EXTRACTED RECORDS =
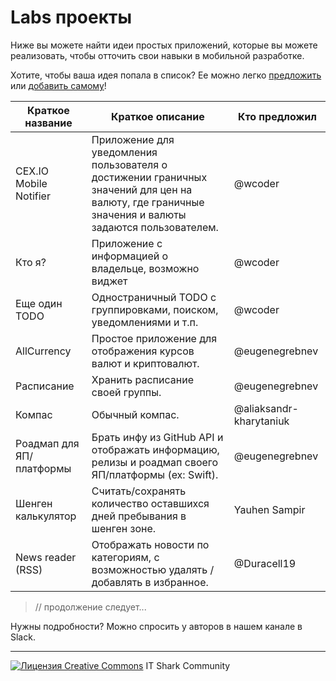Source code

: # Labs проекты

Ниже вы можете найти идеи простых приложений, которые вы можете реализовать, чтобы отточить свои навыки в мобильной разработке.

Хотите, чтобы ваша идея попала в список? Ее можно легко [предложить](https://github.com/it-shark-pro/mobile-school/issues/new) или [добавить самому](https://github.com/it-shark-pro/mobile-school/edit/master/LabsProjects.md)!

| Краткое название | Краткое описание | Кто предложил |
----------|----------|-----------
CEX.IO Mobile Notifier | Приложение для уведомления пользователя о достижении граничных значений для цен на валюту, где граничные значения и валюты задаются пользователем. | @wcoder
Кто я? | Приложение с информацией о владельце, возможно виджет | @wcoder |
Еще один TODO | Одностраничный TODO с группировками, поиском, уведомлениями и т.п. | @wcoder
AllCurrency | Простое приложение для отображения курсов валют и криптовалют. | @eugenegrebnev
Расписание | Хранить расписание своей группы. | @eugenegrebnev
Компас | Обычный компас. | @aliaksandr-kharytaniuk
Роадмап для ЯП/платформы | Брать инфу из GitHub API и отображать информацию, релизы и роадмап своего ЯП/платформы (ex: Swift). | @eugenegrebnev
Шенген калькулятор | Считать/сохранять количество оставшихся дней пребывания в шенген зоне. | Yauhen Sampir
News reader (RSS) | Отображать новости по категориям, с возможностью удалять / добавлять в избранное. | @Duracell19

>// продолжение следует...

Нужны подробности? Можно спросить у авторов в нашем канале в Slack.

---
[![Лицензия Creative Commons](https://i.creativecommons.org/l/by/4.0/80x15.png)](http://creativecommons.org/licenses/by/4.0/) IT Shark Community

AIM OF THE TASK =
Each record should appear again exactly as it stands, with no picture included.

WRITTEN REPLY =
Source code

: # Labs проекты

Ниже вы можете найти идеи простых приложений, которые вы можете реализовать, чтобы отточить свои навыки в мобильной разработке.

Хотите, чтобы ваша идея попала в список? Ее можно легко [предложить](https://github.com/it-shark-pro/mobile-school/issues/new) или [добавить самому](https://github.com/it-shark-pro/mobile-school/edit/master/LabsProjects.md)!

| Краткое название | Краткое описание | Кто предложил |
----------|----------|-----------
CEX.IO Mobile Notifier | Приложение для уведомления пользователя о достижении граничных значений для цен на валюту, где граничные значения и валюты задаются пользователем. | @wcoder
Кто я? | Приложение с информацией о владельце, возможно виджет | @wcoder |
Еще один TODO | Одностраничный TODO с группировками, поиском, уведомлениями и т.п. | @wcoder
AllCurrency | Простое приложение для отображения курсов валют и криптовалют. | @eugenegrebnev
Расписание | Хранить расписание своей группы. | @eugenegrebnev
Компас | Обычный компас. | @aliaksandr-kharytaniuk
Роадмап для ЯП/платформы | Брать инфу из GitHub API и отображать информацию, релизы и роадмап своего ЯП/платформы (ex: Swift). | @eugenegrebnev
Шенген калькулятор | Считать/сохранять количество оставшихся дней пребывания в шенген зоне. | Yauhen Sampir
News reader (RSS) | Отображать новости по категориям, с возможностью удалять / добавлять в избранное. | @Duracell19

>// продолжение следует...

Нужны подробности? Можно спросить у авторов в нашем канале в Slack.

---
[![Лицензия Creative Commons](https://i.creativecommons.org/l/by/4.0/80x15.png)](http://creativecommons.org/licenses/by/4.0/) IT Shark Community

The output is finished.